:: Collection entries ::
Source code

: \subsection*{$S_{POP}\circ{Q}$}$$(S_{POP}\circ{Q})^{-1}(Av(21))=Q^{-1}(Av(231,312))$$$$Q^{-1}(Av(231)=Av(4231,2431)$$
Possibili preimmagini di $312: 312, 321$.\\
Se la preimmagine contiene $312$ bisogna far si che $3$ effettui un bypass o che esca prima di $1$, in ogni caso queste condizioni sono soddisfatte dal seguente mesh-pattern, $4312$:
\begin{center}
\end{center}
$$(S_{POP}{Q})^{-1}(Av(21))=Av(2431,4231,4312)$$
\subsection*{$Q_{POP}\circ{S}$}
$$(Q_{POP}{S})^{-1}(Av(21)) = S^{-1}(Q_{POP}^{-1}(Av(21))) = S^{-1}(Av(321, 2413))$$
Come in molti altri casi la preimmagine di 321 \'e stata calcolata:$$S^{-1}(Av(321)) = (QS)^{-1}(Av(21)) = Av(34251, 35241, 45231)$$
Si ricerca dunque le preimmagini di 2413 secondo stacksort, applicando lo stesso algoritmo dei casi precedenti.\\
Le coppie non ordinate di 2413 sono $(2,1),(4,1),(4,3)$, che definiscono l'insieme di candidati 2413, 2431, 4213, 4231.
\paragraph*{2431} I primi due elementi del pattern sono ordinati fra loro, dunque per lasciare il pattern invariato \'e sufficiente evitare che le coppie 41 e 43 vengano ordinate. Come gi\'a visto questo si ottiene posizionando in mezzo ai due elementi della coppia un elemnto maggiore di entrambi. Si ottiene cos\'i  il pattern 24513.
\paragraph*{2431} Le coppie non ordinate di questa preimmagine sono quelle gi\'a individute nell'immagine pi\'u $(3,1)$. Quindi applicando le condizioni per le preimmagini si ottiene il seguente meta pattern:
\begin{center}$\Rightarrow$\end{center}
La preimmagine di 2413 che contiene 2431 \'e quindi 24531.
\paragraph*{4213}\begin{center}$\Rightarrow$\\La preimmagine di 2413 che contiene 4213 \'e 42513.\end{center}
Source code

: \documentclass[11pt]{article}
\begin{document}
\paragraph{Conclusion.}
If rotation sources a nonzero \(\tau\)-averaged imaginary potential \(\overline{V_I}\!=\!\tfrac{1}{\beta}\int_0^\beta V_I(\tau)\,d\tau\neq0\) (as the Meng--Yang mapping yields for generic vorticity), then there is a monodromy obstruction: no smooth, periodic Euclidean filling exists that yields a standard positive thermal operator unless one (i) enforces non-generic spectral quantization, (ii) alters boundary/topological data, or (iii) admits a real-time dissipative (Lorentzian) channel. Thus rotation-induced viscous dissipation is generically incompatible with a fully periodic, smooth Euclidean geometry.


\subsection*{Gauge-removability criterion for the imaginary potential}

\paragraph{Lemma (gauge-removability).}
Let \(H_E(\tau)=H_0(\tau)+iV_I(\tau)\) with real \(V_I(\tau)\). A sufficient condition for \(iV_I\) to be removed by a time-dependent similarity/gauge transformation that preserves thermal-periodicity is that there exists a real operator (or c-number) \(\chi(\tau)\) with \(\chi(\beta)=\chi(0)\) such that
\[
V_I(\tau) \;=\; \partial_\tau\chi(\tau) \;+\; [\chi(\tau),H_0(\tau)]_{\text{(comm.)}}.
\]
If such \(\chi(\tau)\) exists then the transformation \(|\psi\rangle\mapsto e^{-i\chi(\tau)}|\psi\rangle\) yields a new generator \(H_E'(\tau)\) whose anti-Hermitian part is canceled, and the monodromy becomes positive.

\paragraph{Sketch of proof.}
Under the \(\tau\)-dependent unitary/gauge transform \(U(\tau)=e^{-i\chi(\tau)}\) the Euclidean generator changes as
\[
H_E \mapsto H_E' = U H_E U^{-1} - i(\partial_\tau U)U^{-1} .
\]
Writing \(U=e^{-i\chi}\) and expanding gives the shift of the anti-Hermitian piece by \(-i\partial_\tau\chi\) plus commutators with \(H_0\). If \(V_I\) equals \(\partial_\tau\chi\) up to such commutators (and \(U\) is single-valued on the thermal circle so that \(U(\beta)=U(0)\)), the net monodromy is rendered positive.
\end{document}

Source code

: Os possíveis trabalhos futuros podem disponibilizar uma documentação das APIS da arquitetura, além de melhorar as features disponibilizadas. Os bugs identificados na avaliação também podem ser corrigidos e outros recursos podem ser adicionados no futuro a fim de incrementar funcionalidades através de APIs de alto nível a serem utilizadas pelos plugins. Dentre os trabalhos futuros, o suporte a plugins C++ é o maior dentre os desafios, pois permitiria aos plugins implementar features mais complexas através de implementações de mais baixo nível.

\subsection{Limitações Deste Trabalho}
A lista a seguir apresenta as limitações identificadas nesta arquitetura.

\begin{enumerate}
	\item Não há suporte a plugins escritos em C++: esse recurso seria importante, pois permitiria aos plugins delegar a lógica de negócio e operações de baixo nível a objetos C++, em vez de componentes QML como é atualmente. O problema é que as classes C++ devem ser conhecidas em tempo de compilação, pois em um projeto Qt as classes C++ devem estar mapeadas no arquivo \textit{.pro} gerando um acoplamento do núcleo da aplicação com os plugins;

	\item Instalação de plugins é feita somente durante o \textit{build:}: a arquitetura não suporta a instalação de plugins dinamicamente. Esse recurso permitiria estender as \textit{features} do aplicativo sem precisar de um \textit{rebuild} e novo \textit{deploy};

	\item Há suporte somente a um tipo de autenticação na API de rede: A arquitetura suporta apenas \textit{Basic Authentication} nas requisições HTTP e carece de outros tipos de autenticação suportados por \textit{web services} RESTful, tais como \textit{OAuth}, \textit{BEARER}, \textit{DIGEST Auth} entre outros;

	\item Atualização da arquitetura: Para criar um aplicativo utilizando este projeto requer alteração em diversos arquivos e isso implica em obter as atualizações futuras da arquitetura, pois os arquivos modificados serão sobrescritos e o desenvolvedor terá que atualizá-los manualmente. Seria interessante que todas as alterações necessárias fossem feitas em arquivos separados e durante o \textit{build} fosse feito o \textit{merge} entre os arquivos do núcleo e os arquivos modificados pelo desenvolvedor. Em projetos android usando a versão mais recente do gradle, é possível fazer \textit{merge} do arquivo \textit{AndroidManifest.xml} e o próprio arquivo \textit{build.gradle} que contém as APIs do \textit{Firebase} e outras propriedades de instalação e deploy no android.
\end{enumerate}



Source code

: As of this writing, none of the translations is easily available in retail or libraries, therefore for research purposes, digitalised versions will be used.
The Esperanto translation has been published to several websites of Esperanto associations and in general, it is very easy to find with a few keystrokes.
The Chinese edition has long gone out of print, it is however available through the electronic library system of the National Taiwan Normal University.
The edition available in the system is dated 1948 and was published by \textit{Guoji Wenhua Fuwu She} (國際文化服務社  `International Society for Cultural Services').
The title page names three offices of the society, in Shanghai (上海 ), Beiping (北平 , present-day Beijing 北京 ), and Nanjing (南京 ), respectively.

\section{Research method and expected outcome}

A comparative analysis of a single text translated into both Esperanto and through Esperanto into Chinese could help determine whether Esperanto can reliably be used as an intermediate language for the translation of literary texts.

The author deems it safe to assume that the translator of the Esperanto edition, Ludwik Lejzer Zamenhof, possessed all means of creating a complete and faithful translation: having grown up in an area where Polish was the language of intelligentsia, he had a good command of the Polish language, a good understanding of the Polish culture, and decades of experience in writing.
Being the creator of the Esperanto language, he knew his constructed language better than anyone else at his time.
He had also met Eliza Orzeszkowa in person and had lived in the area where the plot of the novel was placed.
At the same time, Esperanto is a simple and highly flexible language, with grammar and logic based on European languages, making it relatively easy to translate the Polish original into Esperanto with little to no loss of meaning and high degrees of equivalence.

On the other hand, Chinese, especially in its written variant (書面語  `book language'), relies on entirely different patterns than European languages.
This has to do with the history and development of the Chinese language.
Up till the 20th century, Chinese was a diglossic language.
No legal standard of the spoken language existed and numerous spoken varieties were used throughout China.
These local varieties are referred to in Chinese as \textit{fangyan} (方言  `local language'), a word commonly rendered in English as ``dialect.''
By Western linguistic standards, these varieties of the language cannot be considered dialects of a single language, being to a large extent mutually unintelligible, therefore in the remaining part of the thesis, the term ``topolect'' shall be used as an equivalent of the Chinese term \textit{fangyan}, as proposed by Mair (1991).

:: Activity ::
Lines holding the string "transformation" in the records above must be counted; give the number alone.

:: Response area ::
2